Studies in oncology practices have shown that screening is feasible, but often does not lead to improvement in psychosocial care or quality of life, according to Goldstein. Studies outside of oncology, however, have presented models that can help (Unutzer J, et al. JAMA. 2002;288:2836-2845; Katon WJ, et al. N Engl J Med. 2010;363:2611- 2620).

By adapting these models, cancer centers have achieved success. Goldstein detailed a model that uses nurses, nurse practitioners, and/or physician assistants as care managers. Although each pilot study used slightly different intervention designs, all of them had key components in common:

  • Frontline cancer care practitioners act as care managers.
  • These frontline oncology health professionals, who are trained in oncology first, receive additional mental health training.
  • A small number of mental health professionals supply support and manage the intervention.

Forms of this model enhanced quality of life in elderly patients with depression and cancer (50% vs 34% reduction in symptoms at 6 months; 39% vs 20% reduction at 12 months; Fann JR, et al. J Gen Intern Med. 2009;24[suppl 2]: S417-S424) and in patients with major depressive disorder being treated as outpatients in a large UK cancer center (53% vs 34% reduction in depression; 68% vs 45% remission rate; Strong V, et al. Lancet. 2008;372:40-48).

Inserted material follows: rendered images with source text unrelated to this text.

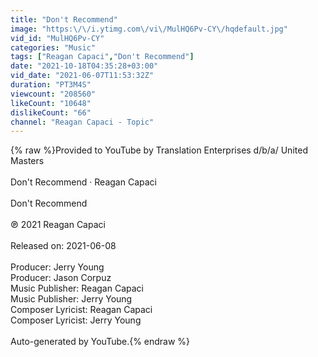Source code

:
 ```yaml
---
title: "Don't Recommend"
image: "https:\/\/i.ytimg.com\/vi\/MulHQ6Pv-CY\/hqdefault.jpg"
vid_id: "MulHQ6Pv-CY"
categories: "Music"
tags: ["Reagan Capaci","Don't Recommend"]
date: "2021-10-18T04:35:28+03:00"
vid_date: "2021-06-07T11:53:32Z"
duration: "PT3M4S"
viewcount: "208560"
likeCount: "10648"
dislikeCount: "66"
channel: "Reagan Capaci - Topic"
---
```

{% raw %}Provided to YouTube by Translation Enterprises d/b/a/ United Masters<br /><br />Don't Recommend · Reagan Capaci<br /><br />Don't Recommend<br /><br />℗ 2021 Reagan Capaci<br /><br />Released on: 2021-06-08<br /><br />Producer: Jerry Young<br />Producer: Jason Corpuz<br />Music  Publisher: Reagan Capaci<br />Music  Publisher: Jerry Young<br />Composer  Lyricist: Reagan Capaci<br />Composer  Lyricist: Jerry Young<br /><br />Auto-generated by YouTube.{% endraw %}
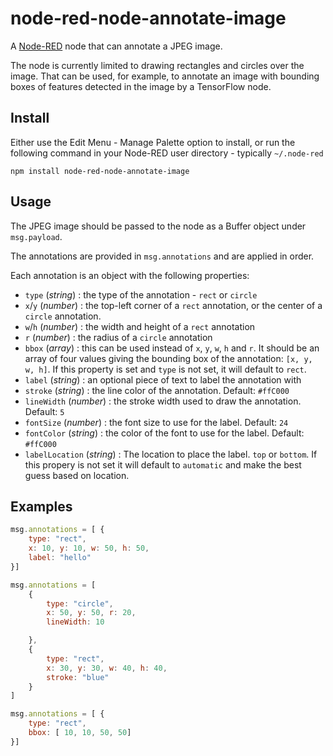node-red-node-annotate-image
==================

A <a href="http://nodered.org" target="_new">Node-RED</a> node that can annotate
a JPEG image.

The node is currently limited to drawing rectangles and circles over the image.
That can be used, for example, to annotate an image with bounding boxes of features
detected in the image by a TensorFlow node.

Install
-------

Either use the Edit Menu - Manage Palette option to install, or run the following command in your Node-RED user directory - typically `~/.node-red`

    npm install node-red-node-annotate-image


Usage
-----

The JPEG image should be passed to the node as a Buffer object under `msg.payload`.

The annotations are provided in <code>msg.annotations</code> and are applied in order.

Each annotation is an object with the following properties:

 - `type` (*string*) : the type of the annotation - `rect` or `circle`
 - `x`/`y` (*number*) : the top-left corner of a `rect` annotation, or the center of a `circle` annotation.
 - `w`/`h` (*number*) : the width and height of a `rect` annotation
 - `r` (*number*) : the radius of a `circle` annotation
 - `bbox` (*array*) : this can be used instead of `x`, `y`, `w`, `h` and `r`.
   It should be an array of four values giving the bounding box of the annotation:
   `[x, y, w, h]`. If this property is set and `type` is not set, it will default to `rect`.
 - `label` (*string*) : an optional piece of text to label the annotation with
 - `stroke` (*string*) : the line color of the annotation. Default: `#ffC000`
 - `lineWidth` (*number*) : the stroke width used to draw the annotation. Default: `5`
 - `fontSize` (*number*) : the font size to use for the label. Default: `24`
 - `fontColor` (*string*) : the color of the font to use for the label. Default: `#ffC000`
 - `labelLocation` (*string*) : The location to place the label. `top` or `bottom`.
    If this propery is not set it will default to `automatic` and make the best guess based on location.


Examples
--------

```javascript
msg.annotations = [ {
    type: "rect",
    x: 10, y: 10, w: 50, h: 50,
    label: "hello"
}]
```
```javascript
msg.annotations = [
    {
        type: "circle",
        x: 50, y: 50, r: 20,
        lineWidth: 10

    },
    {
        type: "rect",
        x: 30, y: 30, w: 40, h: 40,
        stroke: "blue"
    }
]
```
```javascript
msg.annotations = [ {
    type: "rect",
    bbox: [ 10, 10, 50, 50]
}]
```

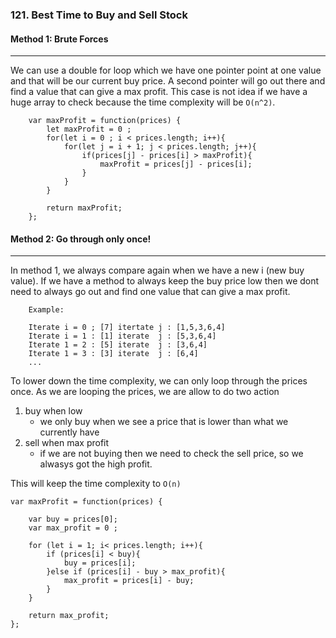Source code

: ### 121. Best Time to Buy and Sell Stock


#### Method 1: Brute Forces
---
We can use a double for loop which we have one pointer point at one value and that will be our current buy price. A second pointer will go out there and find a value that can give a max profit. This case is not idea if we have a huge array to check because the time complexity will be `O(n^2)`.

```
    var maxProfit = function(prices) {
        let maxProfit = 0 ; 
        for(let i = 0 ; i < prices.length; i++){
            for(let j = i + 1; j < prices.length; j++){
                if(prices[j] - prices[i] > maxProfit){
                    maxProfit = prices[j] - prices[i]; 
                }
            }
        }
        
        return maxProfit;
    };

```


#### Method 2: Go through only once! 
---
In method 1, we always compare again when we have a new i (new buy value). If we have a method to always keep the buy price low then we dont need to always go out and find one value that can give a max profit. 

```
    Example: 

    Iterate i = 0 ; [7] itertate j : [1,5,3,6,4]
    Iterate i = 1 : [1] iterate  j : [5,3,6,4]
    Iterate 1 = 2 : [5] iterate  j : [3,6,4]
    Iterate 1 = 3 : [3] iterate  j : [6,4]
    ...
```
To lower down the time complexity, we can only loop through the prices once. As we are looping the prices, we are allow to do two action 
1. buy when low 
   - we only buy when we see a price that is lower than what we currently have
2. sell when max profit 
   - if we are not buying then we need to check the sell price, so we alwasys got the high profit. 

This will keep the time complexity to `O(n)`

```
var maxProfit = function(prices) {
    
    var buy = prices[0]; 
    var max_profit = 0 ; 

    for (let i = 1; i< prices.length; i++){
        if (prices[i] < buy){
            buy = prices[i];
        }else if (prices[i] - buy > max_profit){
            max_profit = prices[i] - buy;
        }
    }

    return max_profit;
};
```


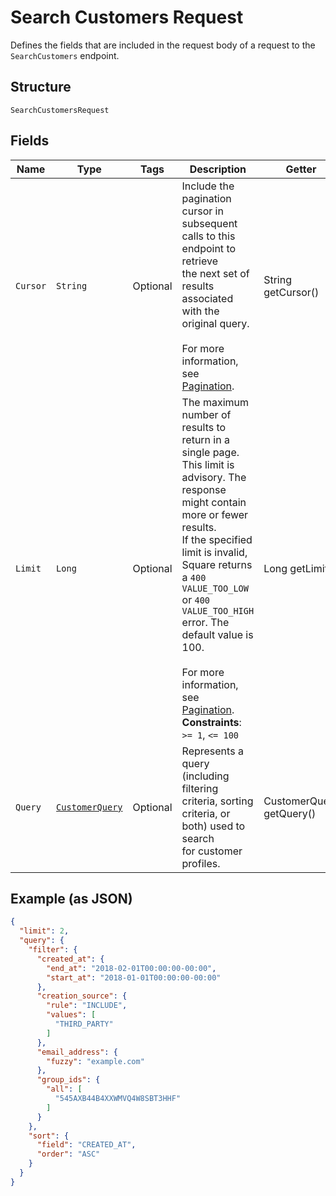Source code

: 
# Search Customers Request

Defines the fields that are included in the request body of a request to the
`SearchCustomers` endpoint.

## Structure

`SearchCustomersRequest`

## Fields

| Name | Type | Tags | Description | Getter |
|  --- | --- | --- | --- | --- |
| `Cursor` | `String` | Optional | Include the pagination cursor in subsequent calls to this endpoint to retrieve<br>the next set of results associated with the original query.<br><br>For more information, see [Pagination](../../https://developer.squareup.com/docs/build-basics/common-api-patterns/pagination). | String getCursor() |
| `Limit` | `Long` | Optional | The maximum number of results to return in a single page. This limit is advisory. The response might contain more or fewer results.<br>If the specified limit is invalid, Square returns a `400 VALUE_TOO_LOW` or `400 VALUE_TOO_HIGH` error. The default value is 100.<br><br>For more information, see [Pagination](../../https://developer.squareup.com/docs/build-basics/common-api-patterns/pagination).<br>**Constraints**: `>= 1`, `<= 100` | Long getLimit() |
| `Query` | [`CustomerQuery`](../../doc/models/customer-query.md) | Optional | Represents a query (including filtering criteria, sorting criteria, or both) used to search<br>for customer profiles. | CustomerQuery getQuery() |

## Example (as JSON)

```json
{
  "limit": 2,
  "query": {
    "filter": {
      "created_at": {
        "end_at": "2018-02-01T00:00:00-00:00",
        "start_at": "2018-01-01T00:00:00-00:00"
      },
      "creation_source": {
        "rule": "INCLUDE",
        "values": [
          "THIRD_PARTY"
        ]
      },
      "email_address": {
        "fuzzy": "example.com"
      },
      "group_ids": {
        "all": [
          "545AXB44B4XXWMVQ4W8SBT3HHF"
        ]
      }
    },
    "sort": {
      "field": "CREATED_AT",
      "order": "ASC"
    }
  }
}
```

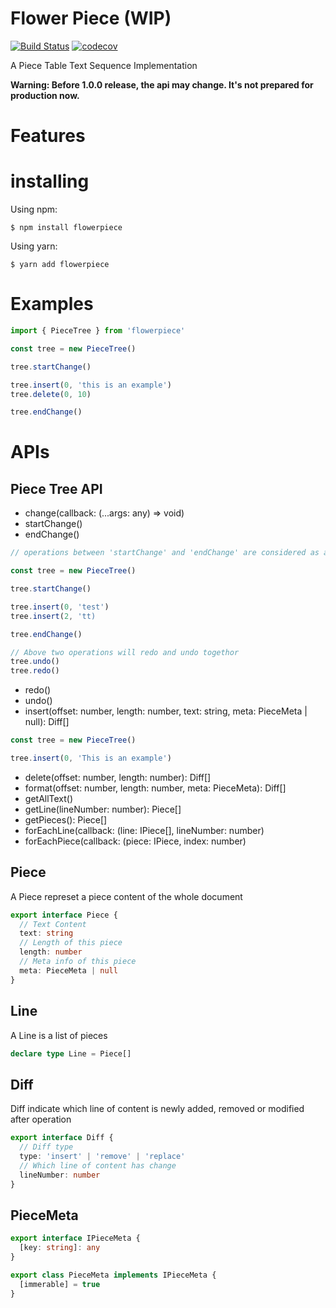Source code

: # Flower Piece (WIP)

[![Build Status](https://travis-ci.org/Basaltic/flowerpiece.svg?branch=master)](https://travis-ci.org/Basaltic/flowerpiece)
[![codecov](https://codecov.io/gh/Basaltic/flowerpiece/branch/master/graph/badge.svg)](https://codecov.io/gh/Basaltic/flowerpiece)

A Piece Table Text Sequence Implementation

**Warning: Before 1.0.0 release, the api may change. It's not prepared for production now.**

# Features

# installing

Using npm:

```
$ npm install flowerpiece
```

Using yarn:

```
$ yarn add flowerpiece
```

# Examples

```typescript
import { PieceTree } from 'flowerpiece'

const tree = new PieceTree()

tree.startChange()

tree.insert(0, 'this is an example')
tree.delete(0, 10)

tree.endChange()
```

# APIs

## Piece Tree API

- change(callback: (...args: any) => void)
- startChange()
- endChange()

```typescript
// operations between 'startChange' and 'endChange' are considered as a operation combination.

const tree = new PieceTree()

tree.startChange()

tree.insert(0, 'test')
tree.insert(2, 'tt)

tree.endChange()

// Above two operations will redo and undo togethor
tree.undo()
tree.redo()

```

- redo()
- undo()
- insert(offset: number, length: number, text: string, meta: PieceMeta | null): Diff[]

```typescript
const tree = new PieceTree()

tree.insert(0, 'This is an example')
```

- delete(offset: number, length: number): Diff[]
- format(offset: number, length: number, meta: PieceMeta): Diff[]
- getAllText()
- getLine(lineNumber: number): Piece[]
- getPieces(): Piece[]
- forEachLine(callback: (line: IPiece[], lineNumber: number)
- forEachPiece(callback: (piece: IPiece, index: number)

## Piece

A Piece represet a piece content of the whole document

```typescript
export interface Piece {
  // Text Content
  text: string
  // Length of this piece
  length: number
  // Meta info of this piece
  meta: PieceMeta | null
}
```

## Line

A Line is a list of pieces

```typescript
declare type Line = Piece[]
```

## Diff

Diff indicate which line of content is newly added, removed or modified after operation

```typescript
export interface Diff {
  // Diff type
  type: 'insert' | 'remove' | 'replace'
  // Which line of content has change
  lineNumber: number
}
```

## PieceMeta

```typescript
export interface IPieceMeta {
  [key: string]: any
}

export class PieceMeta implements IPieceMeta {
  [immerable] = true
}
```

In addition, adapting the model for regional and rural practices produced similar results by using remote care managers. Using a telephone-based service, nurse care managers increased the percentage of patients who responded to treatment for cancer-related depression (33.7% vs 27.9% at 12 months) as well as reduced the percentage of incidences of depressive episodes (from 61% to 21.4% in the intervention group vs from 61.9% to 35.2% in the usual care group; Kroenke K, et al. JAMA. 2010;304:163-171).